Abstract

Muscles are stretched with bursts of spikes that come from motor neurons connected to the cerebellum through the spinal cord. Then, alpha motor neurons directly innervate the muscles to complete the motor command coming from upper biological structures. Nevertheless, classical robotic systems usually require complex computational capabilities and relative high-power consumption to process their control algorithm, which requires information from the robot’s proprioceptive sensors.
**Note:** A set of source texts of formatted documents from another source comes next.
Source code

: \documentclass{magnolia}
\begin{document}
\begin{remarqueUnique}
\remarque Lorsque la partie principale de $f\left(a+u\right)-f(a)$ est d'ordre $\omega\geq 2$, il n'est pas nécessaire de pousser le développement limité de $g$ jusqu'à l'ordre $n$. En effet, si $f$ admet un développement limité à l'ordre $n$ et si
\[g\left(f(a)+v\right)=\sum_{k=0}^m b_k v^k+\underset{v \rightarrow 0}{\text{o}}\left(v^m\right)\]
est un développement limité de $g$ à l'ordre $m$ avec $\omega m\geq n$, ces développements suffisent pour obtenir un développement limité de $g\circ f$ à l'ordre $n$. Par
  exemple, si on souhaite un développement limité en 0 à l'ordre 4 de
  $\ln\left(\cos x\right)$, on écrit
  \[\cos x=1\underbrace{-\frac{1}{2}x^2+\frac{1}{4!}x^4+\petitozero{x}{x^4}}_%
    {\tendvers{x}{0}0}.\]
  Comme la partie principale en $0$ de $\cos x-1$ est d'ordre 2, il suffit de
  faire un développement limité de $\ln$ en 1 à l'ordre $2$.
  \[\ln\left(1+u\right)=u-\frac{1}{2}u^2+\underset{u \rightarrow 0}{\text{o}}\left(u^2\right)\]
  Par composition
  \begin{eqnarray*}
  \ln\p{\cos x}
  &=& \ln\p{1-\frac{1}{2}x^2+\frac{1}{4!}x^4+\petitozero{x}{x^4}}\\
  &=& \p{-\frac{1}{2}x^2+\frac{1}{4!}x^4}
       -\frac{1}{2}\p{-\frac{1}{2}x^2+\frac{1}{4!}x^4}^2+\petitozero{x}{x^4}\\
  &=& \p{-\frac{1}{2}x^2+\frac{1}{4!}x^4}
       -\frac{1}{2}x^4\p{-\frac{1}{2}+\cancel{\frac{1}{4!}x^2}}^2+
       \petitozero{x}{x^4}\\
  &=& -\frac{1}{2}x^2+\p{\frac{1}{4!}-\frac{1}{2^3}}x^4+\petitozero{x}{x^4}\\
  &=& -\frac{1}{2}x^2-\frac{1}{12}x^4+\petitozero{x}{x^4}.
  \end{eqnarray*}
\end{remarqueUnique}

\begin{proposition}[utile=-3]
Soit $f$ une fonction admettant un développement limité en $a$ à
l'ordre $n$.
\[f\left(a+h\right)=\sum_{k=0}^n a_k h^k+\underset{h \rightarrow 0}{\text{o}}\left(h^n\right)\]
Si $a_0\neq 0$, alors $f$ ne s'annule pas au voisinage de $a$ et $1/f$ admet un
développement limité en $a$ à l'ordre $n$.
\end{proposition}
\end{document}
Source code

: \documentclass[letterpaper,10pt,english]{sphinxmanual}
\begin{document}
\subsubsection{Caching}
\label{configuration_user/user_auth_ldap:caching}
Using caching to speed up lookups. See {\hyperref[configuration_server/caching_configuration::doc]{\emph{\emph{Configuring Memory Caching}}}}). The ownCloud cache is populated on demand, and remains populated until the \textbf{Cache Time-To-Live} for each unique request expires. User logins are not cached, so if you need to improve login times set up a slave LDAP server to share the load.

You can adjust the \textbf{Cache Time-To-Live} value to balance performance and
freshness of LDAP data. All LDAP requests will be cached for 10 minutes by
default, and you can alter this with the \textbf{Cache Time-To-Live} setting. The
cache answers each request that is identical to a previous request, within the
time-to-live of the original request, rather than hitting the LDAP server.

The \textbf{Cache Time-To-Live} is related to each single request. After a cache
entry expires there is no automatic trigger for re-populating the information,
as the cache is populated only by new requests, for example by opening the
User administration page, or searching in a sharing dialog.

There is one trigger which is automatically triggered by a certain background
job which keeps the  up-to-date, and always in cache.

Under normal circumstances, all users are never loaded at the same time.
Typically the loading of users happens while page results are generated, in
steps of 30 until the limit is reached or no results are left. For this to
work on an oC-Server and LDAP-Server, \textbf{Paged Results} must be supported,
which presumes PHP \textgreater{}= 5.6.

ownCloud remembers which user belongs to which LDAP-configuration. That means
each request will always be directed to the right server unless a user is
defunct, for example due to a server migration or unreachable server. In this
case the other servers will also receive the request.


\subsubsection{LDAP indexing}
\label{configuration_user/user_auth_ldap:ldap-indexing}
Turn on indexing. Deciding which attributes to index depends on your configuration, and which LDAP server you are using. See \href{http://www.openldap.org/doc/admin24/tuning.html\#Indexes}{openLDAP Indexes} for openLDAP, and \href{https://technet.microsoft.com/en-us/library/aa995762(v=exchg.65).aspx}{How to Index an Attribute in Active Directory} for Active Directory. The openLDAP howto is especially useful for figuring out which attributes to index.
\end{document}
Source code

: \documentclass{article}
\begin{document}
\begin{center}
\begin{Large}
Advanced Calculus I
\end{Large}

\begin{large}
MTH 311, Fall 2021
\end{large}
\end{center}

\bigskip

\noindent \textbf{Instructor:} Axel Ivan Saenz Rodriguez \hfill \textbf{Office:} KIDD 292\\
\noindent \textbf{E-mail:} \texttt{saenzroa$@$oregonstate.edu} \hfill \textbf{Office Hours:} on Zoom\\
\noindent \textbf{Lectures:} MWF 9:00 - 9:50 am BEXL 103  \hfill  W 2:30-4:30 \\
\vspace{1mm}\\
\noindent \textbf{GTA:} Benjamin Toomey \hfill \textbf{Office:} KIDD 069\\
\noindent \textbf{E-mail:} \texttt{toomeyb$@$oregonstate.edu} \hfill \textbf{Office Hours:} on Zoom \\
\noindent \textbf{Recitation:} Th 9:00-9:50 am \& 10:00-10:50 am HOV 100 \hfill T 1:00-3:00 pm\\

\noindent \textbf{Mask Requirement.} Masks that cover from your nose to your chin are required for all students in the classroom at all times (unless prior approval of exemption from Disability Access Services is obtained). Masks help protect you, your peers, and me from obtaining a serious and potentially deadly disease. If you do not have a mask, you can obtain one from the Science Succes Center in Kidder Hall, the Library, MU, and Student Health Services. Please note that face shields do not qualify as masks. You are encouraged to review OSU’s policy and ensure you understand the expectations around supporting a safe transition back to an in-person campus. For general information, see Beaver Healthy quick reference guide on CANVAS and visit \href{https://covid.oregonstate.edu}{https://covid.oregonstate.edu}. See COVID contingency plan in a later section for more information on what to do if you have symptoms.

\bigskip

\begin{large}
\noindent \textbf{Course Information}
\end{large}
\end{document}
The way in which the information is encoded and transmitted is an important difference between biological systems and robotic machines. Neuromorphic engineering mimics these behaviors found in biology into engineering solutions to produce more efficient systems and for a better understanding of neural systems. This paper presents the application of a Spike-based Proportional-Integral-Derivative controller to a 6-DoF Scorbot ER-VII robotic arm, feeding the motors with Pulse-Frequency-Modulation instead of Pulse-Width-Modulation, mimicking the way in which motor neurons act over muscles. The presented frameworks allow the robot to be commanded and monitored locally or remotely from both a Python software running on a computer or from a spike-based neuromorphic hardware. Multi-FPGA and single-PSoC solutions are compared. These frameworks are intended for experimental use of the neuromorphic community as a testbed platform and for dataset recording for machine learning purposes.